Top of DATA FOR THIS TASK

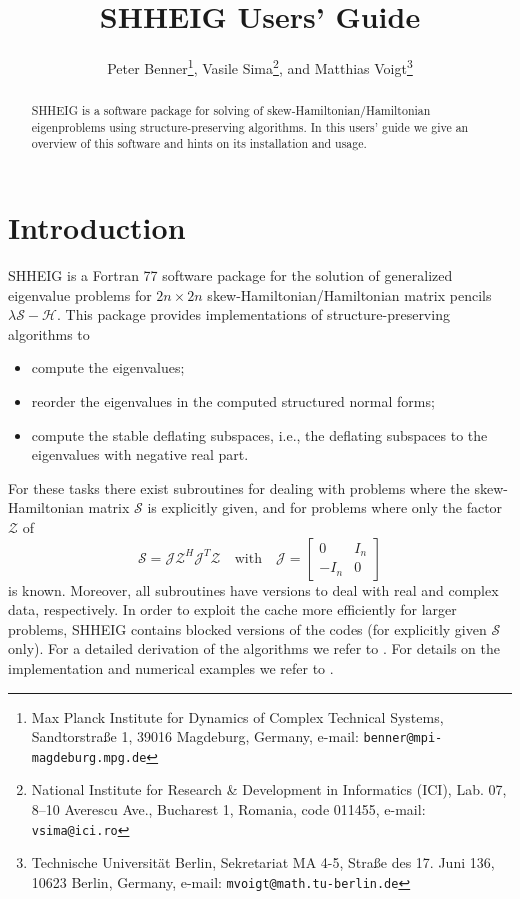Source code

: \documentclass[a4paper,10pt]{article}
\newcommand{\cH}{\mathcal{H}}
\newcommand{\cJ}{\mathcal{J}}
\newcommand{\cS}{\mathcal{S}}
\newcommand{\cZ}{\mathcal{Z}}
\begin{document}
%
\title{SHHEIG Users' Guide}
\author{
Peter Benner\thanks{Max Planck Institute for Dynamics of Complex Technical Systems, Sandtorstra{\ss}e 1, 39016 Magdeburg, Germany, e-mail: \texttt{benner@mpi-magdeburg.mpg.de}},
Vasile Sima\thanks{National Institute for Research \& Development in Informatics (ICI), Lab. 07, 8--10 Averescu Ave., Bucharest 1, Romania, code 011455, e-mail: \texttt{vsima@ici.ro}}, and
Matthias Voigt\thanks{Technische Universit\"at Berlin, Sekretariat MA 4-5, Stra{\ss}e des 17. Juni 136, 10623 Berlin, Germany, e-mail: \texttt{mvoigt@math.tu-berlin.de}}
}
%
\maketitle
%
\begin{abstract}
SHHEIG is a software package for solving of skew-Hamiltonian/Ha\-miltonian eigenproblems using structure-preserving algorithms. In this users' guide we give an overview of this software and hints on its installation and usage.
\end{abstract}
%
\section{Introduction}
%
SHHEIG is a Fortran 77 software package for the solution of generalized eigenvalue problems for $2n \times 2n$ skew-Hamiltonian/Hamiltonian matrix pencils $\lambda \cS - \cH$. This package provides implementations of structure-preserving algorithms to 
\begin{itemize}
 \item compute the eigenvalues;
 \item reorder the eigenvalues in the computed structured normal forms;
 \item compute the stable deflating subspaces, i.e., the deflating subspaces to the eigenvalues with negative real part.
\end{itemize}
For these tasks there exist subroutines for dealing with problems where the skew-Hamiltonian matrix $\cS$ is explicitly given, and for problems where only the factor $\cZ$ of 
\begin{equation*}
 \cS = \cJ \cZ^H \cJ^T \cZ \quad \text{with} \quad \cJ = \begin{bmatrix} 0 & I_n \\ -I_n & 0 \end{bmatrix}
\end{equation*}
is known. Moreover, all subroutines have versions to deal with real and complex data, respectively. In order to exploit the cache more efficiently for larger problems, SHHEIG contains blocked versions of the codes (for explicitly given $\cS$ only). For a detailed derivation of the algorithms we refer to \cite{BenBMX01,BenBLMX07}. For details on the implementation and numerical examples we refer to \cite{BenSV14}.
\end{document}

Bottom of DATA FOR THIS TASK

▶ **AIM OF THE TASK**
Reproduce the listing exactly, images omitted.

▶ **EXPECTED ANSWER**
Source code

: \documentclass[a4paper,10pt]{article}
\newcommand{\cH}{\mathcal{H}}
\newcommand{\cJ}{\mathcal{J}}
\newcommand{\cS}{\mathcal{S}}
\newcommand{\cZ}{\mathcal{Z}}
\begin{document}
%
\title{SHHEIG Users' Guide}
\author{
Peter Benner\thanks{Max Planck Institute for Dynamics of Complex Technical Systems, Sandtorstra{\ss}e 1, 39016 Magdeburg, Germany, e-mail: \texttt{benner@mpi-magdeburg.mpg.de}},
Vasile Sima\thanks{National Institute for Research \& Development in Informatics (ICI), Lab. 07, 8--10 Averescu Ave., Bucharest 1, Romania, code 011455, e-mail: \texttt{vsima@ici.ro}}, and
Matthias Voigt\thanks{Technische Universit\"at Berlin, Sekretariat MA 4-5, Stra{\ss}e des 17. Juni 136, 10623 Berlin, Germany, e-mail: \texttt{mvoigt@math.tu-berlin.de}}
}
%
\maketitle
%
\begin{abstract}
SHHEIG is a software package for solving of skew-Hamiltonian/Ha\-miltonian eigenproblems using structure-preserving algorithms. In this users' guide we give an overview of this software and hints on its installation and usage.
\end{abstract}
%
\section{Introduction}
%
SHHEIG is a Fortran 77 software package for the solution of generalized eigenvalue problems for $2n \times 2n$ skew-Hamiltonian/Hamiltonian matrix pencils $\lambda \cS - \cH$. This package provides implementations of structure-preserving algorithms to 
\begin{itemize}
 \item compute the eigenvalues;
 \item reorder the eigenvalues in the computed structured normal forms;
 \item compute the stable deflating subspaces, i.e., the deflating subspaces to the eigenvalues with negative real part.
\end{itemize}
For these tasks there exist subroutines for dealing with problems where the skew-Hamiltonian matrix $\cS$ is explicitly given, and for problems where only the factor $\cZ$ of 
\begin{equation*}
 \cS = \cJ \cZ^H \cJ^T \cZ \quad \text{with} \quad \cJ = \begin{bmatrix} 0 & I_n \\ -I_n & 0 \end{bmatrix}
\end{equation*}
is known. Moreover, all subroutines have versions to deal with real and complex data, respectively. In order to exploit the cache more efficiently for larger problems, SHHEIG contains blocked versions of the codes (for explicitly given $\cS$ only). For a detailed derivation of the algorithms we refer to \cite{BenBMX01,BenBLMX07}. For details on the implementation and numerical examples we refer to \cite{BenSV14}.
\end{document}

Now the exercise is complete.